- Born: 1 January 1975 (age 51) Surabaya, East Java, Indonesia
- Education: University of Brawijaya
- Occupation: Emergency physician

= Corona Rintawan =

Indonesian emergency medicine physician

Corona Rintawan (born 1 January 1975) is an Indonesian physician specializing in emergency medicine. Active in the field since 2003, he has led the NGO Muhammadiyah's medical response team in multiple disasters, most recently the COVID-19 pandemic.

== Early life ==
Corona was born in Surabaya, East Java on 1 January 1975, as the third child of four siblings.
Corona's name originated from the Toyota Corona, which was a popular car in Indonesia in 1975. Corona is a graduate of the Faculty of Medicine at the University of Brawijaya. In 2018, he earned a specialist degree in emergency medicine.

== Career ==
Corona joined Muhammadiyah-affiliated medical organizations in 2006, and as of 2020 he practices medicine at the Muhammadiyah hospital in Lamongan, East Java.

===Emergency medicine===
Corona's work in emergency medicine began in 2003, when he was deployed to Aceh, and he also worked in the area following the 2004 tsunami.
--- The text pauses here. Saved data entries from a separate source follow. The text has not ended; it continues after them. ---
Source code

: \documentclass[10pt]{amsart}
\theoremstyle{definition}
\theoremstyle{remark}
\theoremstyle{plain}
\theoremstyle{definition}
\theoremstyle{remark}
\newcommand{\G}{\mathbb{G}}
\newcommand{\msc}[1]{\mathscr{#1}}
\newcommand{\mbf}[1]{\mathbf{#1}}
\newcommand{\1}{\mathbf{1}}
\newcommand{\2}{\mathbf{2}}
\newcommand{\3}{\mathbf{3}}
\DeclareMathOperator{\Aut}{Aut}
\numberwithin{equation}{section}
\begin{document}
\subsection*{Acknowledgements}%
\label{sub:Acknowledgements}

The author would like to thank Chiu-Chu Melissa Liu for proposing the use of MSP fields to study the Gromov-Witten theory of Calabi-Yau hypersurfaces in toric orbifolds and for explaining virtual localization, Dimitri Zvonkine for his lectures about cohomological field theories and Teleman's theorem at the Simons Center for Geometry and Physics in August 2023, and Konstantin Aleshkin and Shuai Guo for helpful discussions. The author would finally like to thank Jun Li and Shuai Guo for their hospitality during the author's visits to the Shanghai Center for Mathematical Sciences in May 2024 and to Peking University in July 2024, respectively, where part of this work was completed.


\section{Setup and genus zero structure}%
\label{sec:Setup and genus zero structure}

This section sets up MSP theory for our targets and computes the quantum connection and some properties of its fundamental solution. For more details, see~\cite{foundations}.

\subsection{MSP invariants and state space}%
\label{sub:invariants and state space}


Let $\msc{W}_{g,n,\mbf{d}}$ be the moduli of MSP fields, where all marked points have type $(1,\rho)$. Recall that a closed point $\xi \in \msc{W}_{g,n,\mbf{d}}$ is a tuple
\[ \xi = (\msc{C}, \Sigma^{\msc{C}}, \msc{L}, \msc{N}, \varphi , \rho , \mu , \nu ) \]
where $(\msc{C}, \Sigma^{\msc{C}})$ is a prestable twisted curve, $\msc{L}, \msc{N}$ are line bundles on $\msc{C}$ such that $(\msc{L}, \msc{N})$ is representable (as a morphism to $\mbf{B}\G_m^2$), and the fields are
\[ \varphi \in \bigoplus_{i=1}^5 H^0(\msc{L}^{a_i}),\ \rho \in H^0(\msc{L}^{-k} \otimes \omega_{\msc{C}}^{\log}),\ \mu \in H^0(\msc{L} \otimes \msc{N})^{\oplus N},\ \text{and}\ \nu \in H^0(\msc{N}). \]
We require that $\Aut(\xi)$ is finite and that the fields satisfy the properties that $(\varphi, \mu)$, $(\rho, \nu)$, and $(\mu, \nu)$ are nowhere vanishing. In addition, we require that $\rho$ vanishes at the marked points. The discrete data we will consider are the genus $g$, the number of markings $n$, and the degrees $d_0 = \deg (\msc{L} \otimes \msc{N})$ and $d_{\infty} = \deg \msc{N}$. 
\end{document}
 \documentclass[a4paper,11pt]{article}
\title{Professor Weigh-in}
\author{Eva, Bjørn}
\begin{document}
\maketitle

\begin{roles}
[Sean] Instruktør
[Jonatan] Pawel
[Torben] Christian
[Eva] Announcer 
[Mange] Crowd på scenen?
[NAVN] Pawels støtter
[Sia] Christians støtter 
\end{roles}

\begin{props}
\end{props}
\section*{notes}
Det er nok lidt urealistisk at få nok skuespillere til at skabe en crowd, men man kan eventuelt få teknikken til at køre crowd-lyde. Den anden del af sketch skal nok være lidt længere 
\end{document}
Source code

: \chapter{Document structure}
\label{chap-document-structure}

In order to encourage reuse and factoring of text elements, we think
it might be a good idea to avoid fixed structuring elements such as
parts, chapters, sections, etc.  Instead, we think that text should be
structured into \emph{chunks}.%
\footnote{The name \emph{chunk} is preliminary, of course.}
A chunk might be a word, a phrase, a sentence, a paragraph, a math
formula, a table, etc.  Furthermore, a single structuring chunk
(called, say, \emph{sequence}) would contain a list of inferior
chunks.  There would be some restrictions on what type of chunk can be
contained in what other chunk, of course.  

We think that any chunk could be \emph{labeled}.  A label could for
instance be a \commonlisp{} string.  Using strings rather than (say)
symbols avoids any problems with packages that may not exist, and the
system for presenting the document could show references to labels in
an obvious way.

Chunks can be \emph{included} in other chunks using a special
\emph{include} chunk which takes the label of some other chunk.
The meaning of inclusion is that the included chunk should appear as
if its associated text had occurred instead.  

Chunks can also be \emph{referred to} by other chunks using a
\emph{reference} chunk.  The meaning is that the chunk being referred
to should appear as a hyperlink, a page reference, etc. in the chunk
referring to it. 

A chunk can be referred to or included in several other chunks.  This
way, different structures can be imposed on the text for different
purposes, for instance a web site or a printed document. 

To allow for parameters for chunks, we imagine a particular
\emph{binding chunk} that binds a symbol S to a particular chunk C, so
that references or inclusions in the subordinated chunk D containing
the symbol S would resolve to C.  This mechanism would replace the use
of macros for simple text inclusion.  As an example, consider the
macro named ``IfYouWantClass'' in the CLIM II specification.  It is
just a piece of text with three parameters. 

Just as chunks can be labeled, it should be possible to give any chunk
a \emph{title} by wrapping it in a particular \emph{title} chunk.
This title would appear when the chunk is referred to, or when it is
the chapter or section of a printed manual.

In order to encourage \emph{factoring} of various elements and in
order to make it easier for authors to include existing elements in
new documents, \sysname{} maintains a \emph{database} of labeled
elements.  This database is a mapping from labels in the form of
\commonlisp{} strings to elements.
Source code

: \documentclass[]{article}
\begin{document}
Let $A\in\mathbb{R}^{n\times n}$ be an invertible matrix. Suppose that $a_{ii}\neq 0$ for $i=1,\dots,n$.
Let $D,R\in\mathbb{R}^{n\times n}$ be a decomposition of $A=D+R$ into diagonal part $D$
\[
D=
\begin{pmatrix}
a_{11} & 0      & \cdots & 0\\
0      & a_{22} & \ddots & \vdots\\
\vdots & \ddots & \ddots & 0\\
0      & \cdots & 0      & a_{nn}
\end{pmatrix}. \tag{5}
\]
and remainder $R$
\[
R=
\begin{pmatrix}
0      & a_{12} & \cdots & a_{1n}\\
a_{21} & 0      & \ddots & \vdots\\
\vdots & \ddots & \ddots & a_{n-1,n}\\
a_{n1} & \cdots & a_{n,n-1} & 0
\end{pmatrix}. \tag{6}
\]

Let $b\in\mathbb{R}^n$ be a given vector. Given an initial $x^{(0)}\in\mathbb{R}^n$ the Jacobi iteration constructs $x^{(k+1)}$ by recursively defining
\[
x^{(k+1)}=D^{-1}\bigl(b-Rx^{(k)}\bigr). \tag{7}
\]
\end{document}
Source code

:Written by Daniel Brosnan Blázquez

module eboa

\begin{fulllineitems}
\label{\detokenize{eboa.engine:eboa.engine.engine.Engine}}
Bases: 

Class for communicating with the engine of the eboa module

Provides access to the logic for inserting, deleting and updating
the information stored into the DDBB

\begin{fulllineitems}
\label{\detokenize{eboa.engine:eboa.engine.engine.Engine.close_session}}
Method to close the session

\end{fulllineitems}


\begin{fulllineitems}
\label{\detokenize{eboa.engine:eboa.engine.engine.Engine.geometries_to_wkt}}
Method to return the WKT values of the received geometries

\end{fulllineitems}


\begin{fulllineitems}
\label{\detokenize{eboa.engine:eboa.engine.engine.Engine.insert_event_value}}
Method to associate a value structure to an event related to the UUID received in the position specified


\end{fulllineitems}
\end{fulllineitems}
In 2013, Corona was deployed to the Philippines as part of an aid team in the aftermath of Typhoon Haiyan, and he headed Muhammadiyah's medical response team (Muhammadiyah Disaster Management Center/MDMC) to the April 2015 Nepal earthquake. During the Rohingya refugee crisis in 2017, Corona was appointed to lead Muhammadiyah's team of 50 medical practitioners ("Muhammadiyah Aid") to Cox's Bazar, itself under a larger group of Indonesian aid to the refugees of which Corona was coordinator. The aid team encountered a diphtheria outbreak in the refugee camps.

===COVID-19 pandemic===
Upon the outbreak of COVID-19 in Indonesia, Muhammadiyah formed an emergency command center and appointed Corona as its chief, allocating 20 hospitals in Java and Sumatra to handle the disease backed by some 30,000 philanthropic locations operated by the organization in Indonesia. Corona prepared two programs to handle the outbreak: one through raising awareness of potential risk factors, which included spreading the awareness of the need for self-isolation. The other program was aimed at motivating those who had hoarded face masks to donate them to others.

Corona publicly stated his concern about people using chloroquine for self-medication, touted by both Indonesian President Joko Widodo and American President Donald Trump as a potential cure for COVID-19, and getting drug poisoning. In April, he was enlisted by the Indonesian National Board for Disaster Management (BNPB) as a special staff, resulting in him being replaced at the head of Muhammadiyah's response team. Later on, he criticized government policy to open up restrictions as putting economy over public health.
===Post-COVID===
In 2023, Corona was deployed to an Indonesian field hospital in Hassa, Hatay, Turkey following the 2023 Turkey–Syria earthquake. He was deputy head of the Indonesian Emergency Medical Team.